- **TASK INSTRUCTIONS**
An exact copy of all the data, minus the images, is required.

************

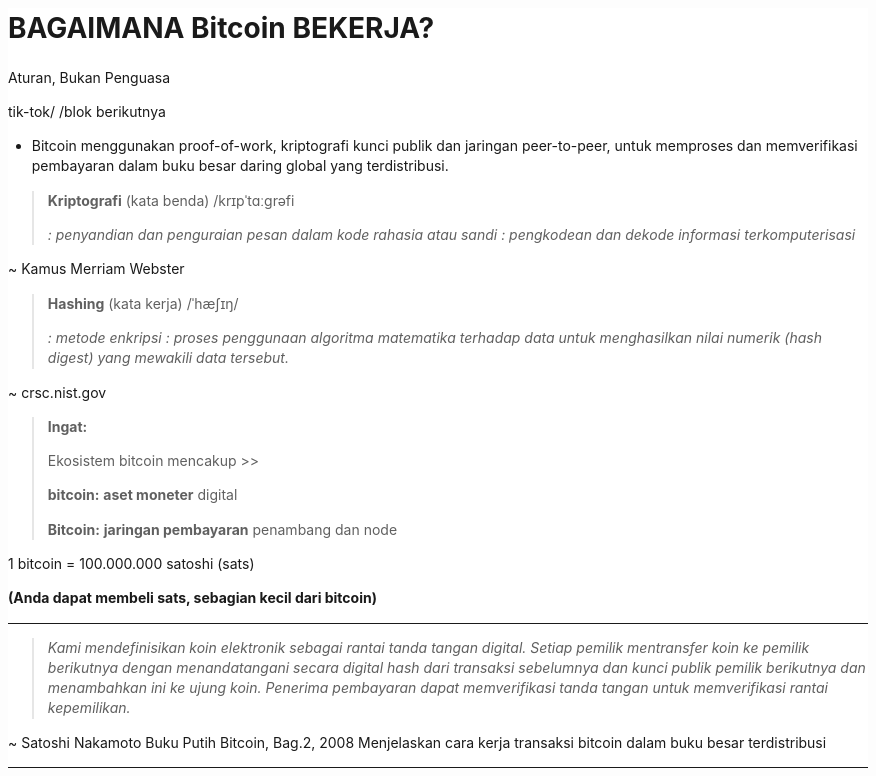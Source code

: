 # BAGAIMANA Bitcoin BEKERJA?

Aturan, Bukan Penguasa

tik-tok/
/blok berikutnya
* Bitcoin menggunakan proof-of-work, kriptografi kunci publik
dan jaringan peer-to-peer, untuk memproses dan memverifikasi
pembayaran dalam buku besar daring global yang terdistribusi.

>**Kriptografi** (kata benda) /krɪpˈtɑːɡrəfi
>
>*: penyandian dan penguraian pesan
>dalam kode rahasia atau sandi
>: pengkodean dan
>dekode informasi terkomputerisasi*

~ Kamus Merriam Webster

>**Hashing** (kata kerja) /ˈhæʃɪŋ/
>
>*: metode enkripsi
>: proses penggunaan algoritma matematika terhadap
>data untuk menghasilkan nilai numerik (hash digest)
>yang mewakili data tersebut.*

~ crsc.nist.gov

>**Ingat:**
>
>Ekosistem bitcoin mencakup >>
>
>**bitcoin:** **aset moneter** digital
>
>**Bitcoin:** **jaringan pembayaran** penambang dan node

1 bitcoin = 100.000.000 satoshi (sats)

**(Anda dapat membeli sats, sebagian kecil dari bitcoin)**

---

>*Kami mendefinisikan koin elektronik sebagai rantai
tanda tangan digital. Setiap pemilik mentransfer
koin ke pemilik berikutnya dengan menandatangani secara digital
hash dari transaksi sebelumnya dan
kunci publik pemilik berikutnya dan menambahkan
ini ke ujung koin. Penerima pembayaran dapat
memverifikasi tanda tangan untuk memverifikasi rantai
kepemilikan.*

~ Satoshi Nakamoto
Buku Putih Bitcoin, Bag.2, 2008
Menjelaskan cara kerja transaksi bitcoin
dalam buku besar terdistribusi

---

************

- **YOUR SOLUTION**
Source code

: # BAGAIMANA Bitcoin BEKERJA?

Aturan, Bukan Penguasa

tik-tok/
/blok berikutnya
* Bitcoin menggunakan proof-of-work, kriptografi kunci publik
dan jaringan peer-to-peer, untuk memproses dan memverifikasi
pembayaran dalam buku besar daring global yang terdistribusi.

>**Kriptografi** (kata benda) /krɪpˈtɑːɡrəfi
>
>*: penyandian dan penguraian pesan
>dalam kode rahasia atau sandi
>: pengkodean dan
>dekode informasi terkomputerisasi*

~ Kamus Merriam Webster

>**Hashing** (kata kerja) /ˈhæʃɪŋ/
>
>*: metode enkripsi
>: proses penggunaan algoritma matematika terhadap
>data untuk menghasilkan nilai numerik (hash digest)
>yang mewakili data tersebut.*

~ crsc.nist.gov

>**Ingat:**
>
>Ekosistem bitcoin mencakup >>
>
>**bitcoin:** **aset moneter** digital
>
>**Bitcoin:** **jaringan pembayaran** penambang dan node

1 bitcoin = 100.000.000 satoshi (sats)

**(Anda dapat membeli sats, sebagian kecil dari bitcoin)**

---

>*Kami mendefinisikan koin elektronik sebagai rantai
tanda tangan digital. Setiap pemilik mentransfer
koin ke pemilik berikutnya dengan menandatangani secara digital
hash dari transaksi sebelumnya dan
kunci publik pemilik berikutnya dan menambahkan
ini ke ujung koin. Penerima pembayaran dapat
memverifikasi tanda tangan untuk memverifikasi rantai
kepemilikan.*

~ Satoshi Nakamoto
Buku Putih Bitcoin, Bag.2, 2008
Menjelaskan cara kerja transaksi bitcoin
dalam buku besar terdistribusi

---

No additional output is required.